START Source data
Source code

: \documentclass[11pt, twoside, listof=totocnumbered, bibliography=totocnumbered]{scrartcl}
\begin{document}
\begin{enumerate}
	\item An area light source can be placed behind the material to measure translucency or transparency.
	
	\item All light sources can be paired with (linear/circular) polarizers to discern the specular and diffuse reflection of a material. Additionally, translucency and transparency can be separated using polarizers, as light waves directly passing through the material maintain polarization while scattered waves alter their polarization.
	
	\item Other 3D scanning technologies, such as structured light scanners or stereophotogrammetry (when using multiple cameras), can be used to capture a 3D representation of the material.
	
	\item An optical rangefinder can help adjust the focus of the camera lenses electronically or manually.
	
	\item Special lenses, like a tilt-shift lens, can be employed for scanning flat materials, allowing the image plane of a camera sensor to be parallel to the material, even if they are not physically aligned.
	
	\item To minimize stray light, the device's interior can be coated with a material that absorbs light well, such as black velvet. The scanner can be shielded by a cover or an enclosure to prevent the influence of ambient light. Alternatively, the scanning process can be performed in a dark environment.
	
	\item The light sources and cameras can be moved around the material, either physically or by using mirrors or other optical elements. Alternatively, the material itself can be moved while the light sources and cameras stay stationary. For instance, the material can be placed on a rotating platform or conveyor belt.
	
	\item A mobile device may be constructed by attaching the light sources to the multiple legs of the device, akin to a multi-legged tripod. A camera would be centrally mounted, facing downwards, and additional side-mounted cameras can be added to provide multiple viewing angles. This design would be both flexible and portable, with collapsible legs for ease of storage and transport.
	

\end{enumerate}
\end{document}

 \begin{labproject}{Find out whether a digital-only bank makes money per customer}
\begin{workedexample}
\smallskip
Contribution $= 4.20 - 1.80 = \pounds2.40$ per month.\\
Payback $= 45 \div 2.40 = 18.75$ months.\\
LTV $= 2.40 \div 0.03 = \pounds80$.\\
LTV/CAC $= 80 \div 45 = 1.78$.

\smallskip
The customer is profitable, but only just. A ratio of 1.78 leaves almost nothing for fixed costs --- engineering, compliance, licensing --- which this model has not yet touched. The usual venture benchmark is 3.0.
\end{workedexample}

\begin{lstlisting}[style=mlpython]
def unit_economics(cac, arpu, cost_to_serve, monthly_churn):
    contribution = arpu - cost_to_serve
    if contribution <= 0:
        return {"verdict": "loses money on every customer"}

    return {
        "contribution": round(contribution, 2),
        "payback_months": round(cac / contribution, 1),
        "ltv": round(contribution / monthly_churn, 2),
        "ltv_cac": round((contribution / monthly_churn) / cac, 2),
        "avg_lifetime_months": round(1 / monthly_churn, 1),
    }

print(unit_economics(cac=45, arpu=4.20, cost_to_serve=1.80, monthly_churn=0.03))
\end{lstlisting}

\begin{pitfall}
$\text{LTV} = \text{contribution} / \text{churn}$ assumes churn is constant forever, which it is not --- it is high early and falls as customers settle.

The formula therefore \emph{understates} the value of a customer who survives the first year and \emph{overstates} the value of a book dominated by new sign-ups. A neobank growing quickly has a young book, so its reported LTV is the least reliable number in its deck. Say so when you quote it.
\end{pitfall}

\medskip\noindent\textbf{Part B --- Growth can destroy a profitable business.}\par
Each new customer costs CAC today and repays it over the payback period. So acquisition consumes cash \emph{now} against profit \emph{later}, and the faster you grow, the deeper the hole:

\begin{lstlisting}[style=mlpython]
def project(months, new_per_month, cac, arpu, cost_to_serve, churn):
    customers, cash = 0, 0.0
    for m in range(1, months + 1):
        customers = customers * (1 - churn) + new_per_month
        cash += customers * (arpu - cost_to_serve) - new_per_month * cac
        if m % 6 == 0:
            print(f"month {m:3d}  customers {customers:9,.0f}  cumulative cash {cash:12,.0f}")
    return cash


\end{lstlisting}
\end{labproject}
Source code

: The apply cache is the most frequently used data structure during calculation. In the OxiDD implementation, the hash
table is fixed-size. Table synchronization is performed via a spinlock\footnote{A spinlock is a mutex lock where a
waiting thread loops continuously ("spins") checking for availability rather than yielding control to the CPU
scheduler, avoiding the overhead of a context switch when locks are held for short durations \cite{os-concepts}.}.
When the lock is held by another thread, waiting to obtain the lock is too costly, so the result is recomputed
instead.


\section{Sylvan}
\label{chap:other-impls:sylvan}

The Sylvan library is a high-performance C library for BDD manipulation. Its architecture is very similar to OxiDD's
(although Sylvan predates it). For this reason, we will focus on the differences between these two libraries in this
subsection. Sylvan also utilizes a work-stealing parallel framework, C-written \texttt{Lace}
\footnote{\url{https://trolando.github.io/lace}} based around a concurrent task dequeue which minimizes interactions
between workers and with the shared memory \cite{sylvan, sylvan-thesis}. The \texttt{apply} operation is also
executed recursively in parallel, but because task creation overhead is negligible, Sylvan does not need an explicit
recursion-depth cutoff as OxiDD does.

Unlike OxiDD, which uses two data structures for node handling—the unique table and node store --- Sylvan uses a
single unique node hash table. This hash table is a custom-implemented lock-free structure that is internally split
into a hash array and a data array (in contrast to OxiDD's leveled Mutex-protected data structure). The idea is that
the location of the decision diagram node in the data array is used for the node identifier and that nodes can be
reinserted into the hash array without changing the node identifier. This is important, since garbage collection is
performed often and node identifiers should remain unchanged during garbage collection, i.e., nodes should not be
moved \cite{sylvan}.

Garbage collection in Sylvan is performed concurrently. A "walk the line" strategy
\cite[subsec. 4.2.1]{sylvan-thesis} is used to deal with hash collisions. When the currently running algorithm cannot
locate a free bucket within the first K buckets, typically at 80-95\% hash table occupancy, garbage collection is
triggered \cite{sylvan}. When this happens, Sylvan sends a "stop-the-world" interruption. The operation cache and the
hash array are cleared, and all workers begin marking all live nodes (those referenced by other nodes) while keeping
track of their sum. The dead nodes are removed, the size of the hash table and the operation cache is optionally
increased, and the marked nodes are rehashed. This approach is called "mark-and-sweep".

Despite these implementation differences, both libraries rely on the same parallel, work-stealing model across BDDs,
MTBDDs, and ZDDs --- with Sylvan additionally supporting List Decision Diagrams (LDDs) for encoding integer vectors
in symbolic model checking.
END Source data
▶ _Exercise brief_
Top to bottom, set down the entries above word for word.

▶ _Reply_
Source code

: \documentclass[11pt, twoside, listof=totocnumbered, bibliography=totocnumbered]{scrartcl}
\begin{document}
\begin{enumerate}
	\item An area light source can be placed behind the material to measure translucency or transparency.
	
	\item All light sources can be paired with (linear/circular) polarizers to discern the specular and diffuse reflection of a material. Additionally, translucency and transparency can be separated using polarizers, as light waves directly passing through the material maintain polarization while scattered waves alter their polarization.
	
	\item Other 3D scanning technologies, such as structured light scanners or stereophotogrammetry (when using multiple cameras), can be used to capture a 3D representation of the material.
	
	\item An optical rangefinder can help adjust the focus of the camera lenses electronically or manually.
	
	\item Special lenses, like a tilt-shift lens, can be employed for scanning flat materials, allowing the image plane of a camera sensor to be parallel to the material, even if they are not physically aligned.
	
	\item To minimize stray light, the device's interior can be coated with a material that absorbs light well, such as black velvet. The scanner can be shielded by a cover or an enclosure to prevent the influence of ambient light. Alternatively, the scanning process can be performed in a dark environment.
	
	\item The light sources and cameras can be moved around the material, either physically or by using mirrors or other optical elements. Alternatively, the material itself can be moved while the light sources and cameras stay stationary. For instance, the material can be placed on a rotating platform or conveyor belt.
	
	\item A mobile device may be constructed by attaching the light sources to the multiple legs of the device, akin to a multi-legged tripod. A camera would be centrally mounted, facing downwards, and additional side-mounted cameras can be added to provide multiple viewing angles. This design would be both flexible and portable, with collapsible legs for ease of storage and transport.
	

\end{enumerate}
\end{document}

 \begin{labproject}{Find out whether a digital-only bank makes money per customer}
\begin{workedexample}
\smallskip
Contribution $= 4.20 - 1.80 = \pounds2.40$ per month.\\
Payback $= 45 \div 2.40 = 18.75$ months.\\
LTV $= 2.40 \div 0.03 = \pounds80$.\\
LTV/CAC $= 80 \div 45 = 1.78$.

\smallskip
The customer is profitable, but only just. A ratio of 1.78 leaves almost nothing for fixed costs --- engineering, compliance, licensing --- which this model has not yet touched. The usual venture benchmark is 3.0.
\end{workedexample}

\begin{lstlisting}[style=mlpython]
def unit_economics(cac, arpu, cost_to_serve, monthly_churn):
    contribution = arpu - cost_to_serve
    if contribution <= 0:
        return {"verdict": "loses money on every customer"}

    return {
        "contribution": round(contribution, 2),
        "payback_months": round(cac / contribution, 1),
        "ltv": round(contribution / monthly_churn, 2),
        "ltv_cac": round((contribution / monthly_churn) / cac, 2),
        "avg_lifetime_months": round(1 / monthly_churn, 1),
    }

print(unit_economics(cac=45, arpu=4.20, cost_to_serve=1.80, monthly_churn=0.03))
\end{lstlisting}

\begin{pitfall}
$\text{LTV} = \text{contribution} / \text{churn}$ assumes churn is constant forever, which it is not --- it is high early and falls as customers settle.

The formula therefore \emph{understates} the value of a customer who survives the first year and \emph{overstates} the value of a book dominated by new sign-ups. A neobank growing quickly has a young book, so its reported LTV is the least reliable number in its deck. Say so when you quote it.
\end{pitfall}

\medskip\noindent\textbf{Part B --- Growth can destroy a profitable business.}\par
Each new customer costs CAC today and repays it over the payback period. So acquisition consumes cash \emph{now} against profit \emph{later}, and the faster you grow, the deeper the hole:

\begin{lstlisting}[style=mlpython]
def project(months, new_per_month, cac, arpu, cost_to_serve, churn):
    customers, cash = 0, 0.0
    for m in range(1, months + 1):
        customers = customers * (1 - churn) + new_per_month
        cash += customers * (arpu - cost_to_serve) - new_per_month * cac
        if m % 6 == 0:
            print(f"month {m:3d}  customers {customers:9,.0f}  cumulative cash {cash:12,.0f}")
    return cash


\end{lstlisting}
\end{labproject}
Source code

: The apply cache is the most frequently used data structure during calculation. In the OxiDD implementation, the hash
table is fixed-size. Table synchronization is performed via a spinlock\footnote{A spinlock is a mutex lock where a
waiting thread loops continuously ("spins") checking for availability rather than yielding control to the CPU
scheduler, avoiding the overhead of a context switch when locks are held for short durations \cite{os-concepts}.}.
When the lock is held by another thread, waiting to obtain the lock is too costly, so the result is recomputed
instead.


\section{Sylvan}
\label{chap:other-impls:sylvan}

The Sylvan library is a high-performance C library for BDD manipulation. Its architecture is very similar to OxiDD's
(although Sylvan predates it). For this reason, we will focus on the differences between these two libraries in this
subsection. Sylvan also utilizes a work-stealing parallel framework, C-written \texttt{Lace}
\footnote{\url{https://trolando.github.io/lace}} based around a concurrent task dequeue which minimizes interactions
between workers and with the shared memory \cite{sylvan, sylvan-thesis}. The \texttt{apply} operation is also
executed recursively in parallel, but because task creation overhead is negligible, Sylvan does not need an explicit
recursion-depth cutoff as OxiDD does.

Unlike OxiDD, which uses two data structures for node handling—the unique table and node store --- Sylvan uses a
single unique node hash table. This hash table is a custom-implemented lock-free structure that is internally split
into a hash array and a data array (in contrast to OxiDD's leveled Mutex-protected data structure). The idea is that
the location of the decision diagram node in the data array is used for the node identifier and that nodes can be
reinserted into the hash array without changing the node identifier. This is important, since garbage collection is
performed often and node identifiers should remain unchanged during garbage collection, i.e., nodes should not be
moved \cite{sylvan}.

Garbage collection in Sylvan is performed concurrently. A "walk the line" strategy
\cite[subsec. 4.2.1]{sylvan-thesis} is used to deal with hash collisions. When the currently running algorithm cannot
locate a free bucket within the first K buckets, typically at 80-95\% hash table occupancy, garbage collection is
triggered \cite{sylvan}. When this happens, Sylvan sends a "stop-the-world" interruption. The operation cache and the
hash array are cleared, and all workers begin marking all live nodes (those referenced by other nodes) while keeping
track of their sum. The dead nodes are removed, the size of the hash table and the operation cache is optionally
increased, and the marked nodes are rehashed. This approach is called "mark-and-sweep".

Despite these implementation differences, both libraries rely on the same parallel, work-stealing model across BDDs,
MTBDDs, and ZDDs --- with Sylvan additionally supporting List Decision Diagrams (LDDs) for encoding integer vectors
in symbolic model checking.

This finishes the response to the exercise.